Dynamic Language Group-Based MoE: Enhancing Code-Switching Speech Recognition with Hierarchical Routing
Hukai Huang, Shenghui Lu, Yahui Shan, He Qu, Fengrun Zhang, Wenhao Guan, Qingyang Hong, Lin Li
TL;DR
This work introduces Dynamic Language Group-based MoE (DLG-MoE) for code-switching speech recognition, leveraging hierarchical routing to separately model language and within-language attributes such as accents and domains. A Shared Language Router (SLR) conducts frame-level language routing using a multi-task CTC-based objective that also guides ASR, while an UnSup-Router within each language group performs fine-grained routing to a subset of experts, enabling scalable MoE capacity. The model supports dynamic top-$k$ inference and streaming, and can be pruned to a monolingual sub-model, all trained end-to-end with a combined loss that integrates CTC, attention, and inter-task terms. Empirical results on ASRU-2019 Mandarin-English CS-ASR and Librispeech show substantial improvements over prior MoE approaches, with strong language-specific routing evidenced by high LID accuracy and robust performance across monolingual and code-switching scenarios, including efficient streaming and parameter pruning capabilities.
Abstract
The Mixture of Experts (MoE) model is a promising approach for handling code-switching speech recognition (CS-ASR) tasks. However, the existing CS-ASR work on MoE has yet to leverage the advantages of MoE's parameter scaling ability fully. This work proposes DLG-MoE, a Dynamic Language Group-based MoE, which can effectively handle the CS-ASR task and leverage the advantages of parameter scaling.

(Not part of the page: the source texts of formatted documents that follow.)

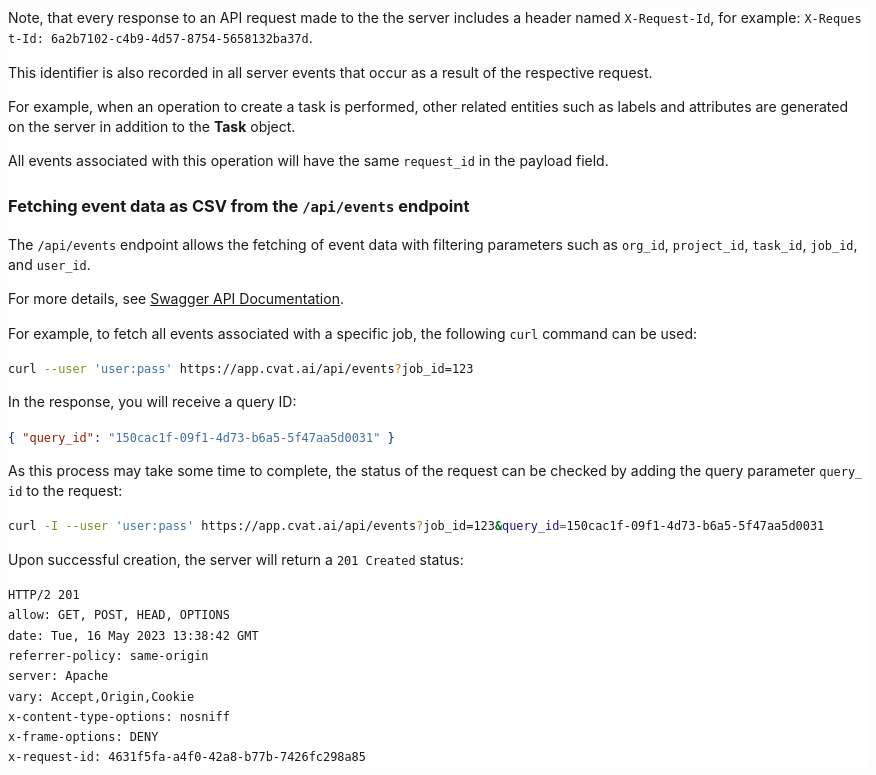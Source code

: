Note, that every response to an API request made to the
the server includes a header named `X-Request-Id`,
for example: `X-Request-Id: 6a2b7102-c4b9-4d57-8754-5658132ba37d`.

This identifier is also recorded in all server events that
occur as a result of the respective request.

For example, when an operation to create a task is performed,
other related entities such as labels and attributes are
generated on the server in addition to the **Task** object.

All events associated with this operation will have the same `request_id` in
the payload field.

### Fetching event data as CSV from the `/api/events` endpoint



The `/api/events` endpoint allows the fetching of
event data with filtering parameters such as
`org_id`, `project_id`, `task_id`, `job_id`, and `user_id`.

For more details,
see [Swagger API Documentation](https://app.cvat.ai/api/swagger/#/events/events_list).

For example, to fetch all events associated with a specific job,
the following `curl` command can be used:

```bash
curl --user 'user:pass' https://app.cvat.ai/api/events?job_id=123
```

In the response, you will receive a query ID:

```json
{ "query_id": "150cac1f-09f1-4d73-b6a5-5f47aa5d0031" }
```

As this process may take some time to complete,
the status of the request can be checked by
adding the query parameter `query_id` to the request:

```bash
curl -I --user 'user:pass' https://app.cvat.ai/api/events?job_id=123&query_id=150cac1f-09f1-4d73-b6a5-5f47aa5d0031
```

Upon successful creation, the server will return a `201 Created` status:

```
HTTP/2 201
allow: GET, POST, HEAD, OPTIONS
date: Tue, 16 May 2023 13:38:42 GMT
referrer-policy: same-origin
server: Apache
vary: Accept,Origin,Cookie
x-content-type-options: nosniff
x-frame-options: DENY
x-request-id: 4631f5fa-a4f0-42a8-b77b-7426fc298a85
```
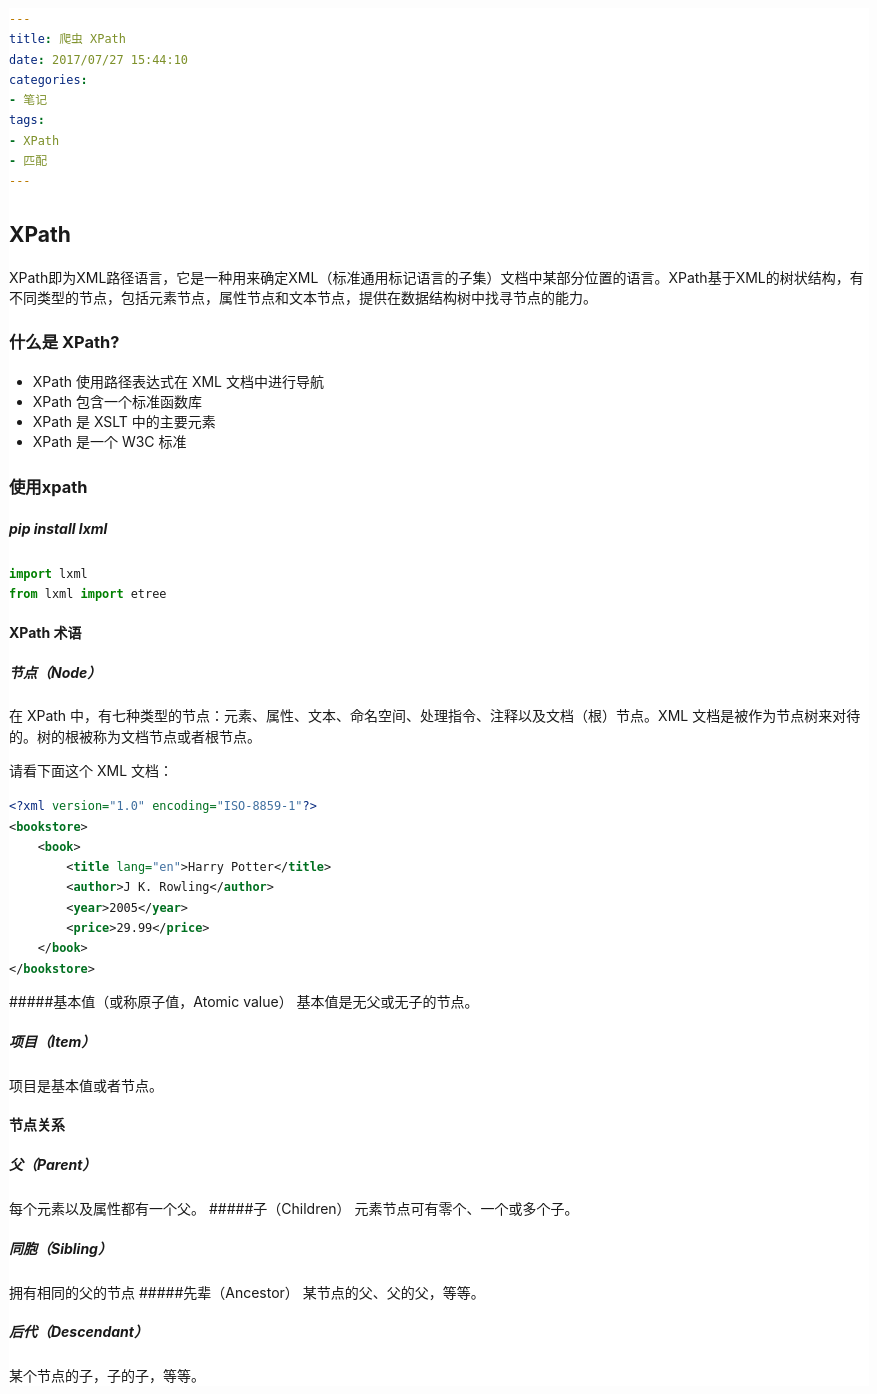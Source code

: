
 ```yaml
---
title: 爬虫 XPath
date: 2017/07/27 15:44:10
categories: 
- 笔记
tags: 
- XPath
- 匹配
---
```




## XPath

XPath即为XML路径语言，它是一种用来确定XML（标准通用标记语言的子集）文档中某部分位置的语言。XPath基于XML的树状结构，有不同类型的节点，包括元素节点，属性节点和文本节点，提供在数据结构树中找寻节点的能力。

### 什么是 XPath?
- XPath 使用路径表达式在 XML 文档中进行导航
- XPath 包含一个标准函数库
- XPath 是 XSLT 中的主要元素
- XPath 是一个 W3C 标准
### 使用xpath
##### pip install lxml

```python
import lxml
from lxml import etree
```
#### XPath 术语
##### 节点（Node）
在 XPath 中，有七种类型的节点：元素、属性、文本、命名空间、处理指令、注释以及文档（根）节点。XML 文档是被作为节点树来对待的。树的根被称为文档节点或者根节点。

请看下面这个 XML 文档：
```xml
<?xml version="1.0" encoding="ISO-8859-1"?>
<bookstore>
    <book>
        <title lang="en">Harry Potter</title>
        <author>J K. Rowling</author>
        <year>2005</year>
        <price>29.99</price>
    </book>
</bookstore>
```
#####基本值（或称原子值，Atomic value）
基本值是无父或无子的节点。

##### 项目（Item）
项目是基本值或者节点。
#### 节点关系
##### 父（Parent）
每个元素以及属性都有一个父。
#####子（Children）
元素节点可有零个、一个或多个子。
##### 同胞（Sibling）
拥有相同的父的节点
#####先辈（Ancestor）
某节点的父、父的父，等等。
##### 后代（Descendant）
某个节点的子，子的子，等等。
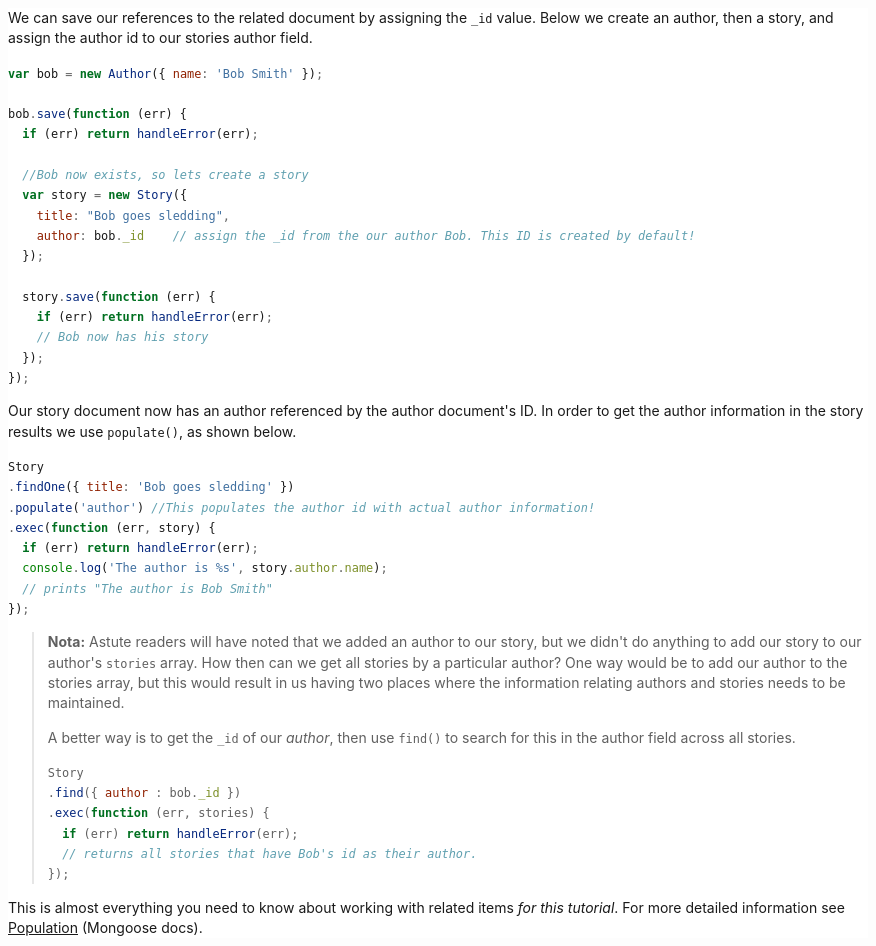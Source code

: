 We can save our references to the related document by assigning the `_id` value. Below we create an author, then a story, and assign the author id to our stories author field.

```js
var bob = new Author({ name: 'Bob Smith' });

bob.save(function (err) {
  if (err) return handleError(err);

  //Bob now exists, so lets create a story
  var story = new Story({
    title: "Bob goes sledding",
    author: bob._id    // assign the _id from the our author Bob. This ID is created by default!
  });

  story.save(function (err) {
    if (err) return handleError(err);
    // Bob now has his story
  });
});
```

Our story document now has an author referenced by the author document's ID. In order to get the author information in the story results we use `populate()`, as shown below.

```js
Story
.findOne({ title: 'Bob goes sledding' })
.populate('author') //This populates the author id with actual author information!
.exec(function (err, story) {
  if (err) return handleError(err);
  console.log('The author is %s', story.author.name);
  // prints "The author is Bob Smith"
});
```

> **Nota:** Astute readers will have noted that we added an author to our story, but we didn't do anything to add our story to our author's `stories` array. How then can we get all stories by a particular author? One way would be to add our author to the stories array, but this would result in us having two places where the information relating authors and stories needs to be maintained.
>
> A better way is to get the `_id` of our _author_, then use `find()` to search for this in the author field across all stories.
>
> ```js
> Story
> .find({ author : bob._id })
> .exec(function (err, stories) {
>   if (err) return handleError(err);
>   // returns all stories that have Bob's id as their author.
> });
> ```

This is almost everything you need to know about working with related items _for this tutorial_. For more detailed information see [Population](http://mongoosejs.com/docs/populate.html) (Mongoose docs).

DLG-MoE operates based on a hierarchical routing mechanism. First, the language router explicitly models the language attribute and dispatches the representations to the corresponding language expert groups. Subsequently, the unsupervised router within each language group implicitly models attributes beyond language and coordinates expert routing and collaboration. DLG-MoE outperforms the existing MoE methods on CS-ASR tasks while demonstrating great flexibility. It supports different top-$k$ inference and streaming capabilities and can also prune the model parameters flexibly to obtain a monolingual sub-model. The code has been released.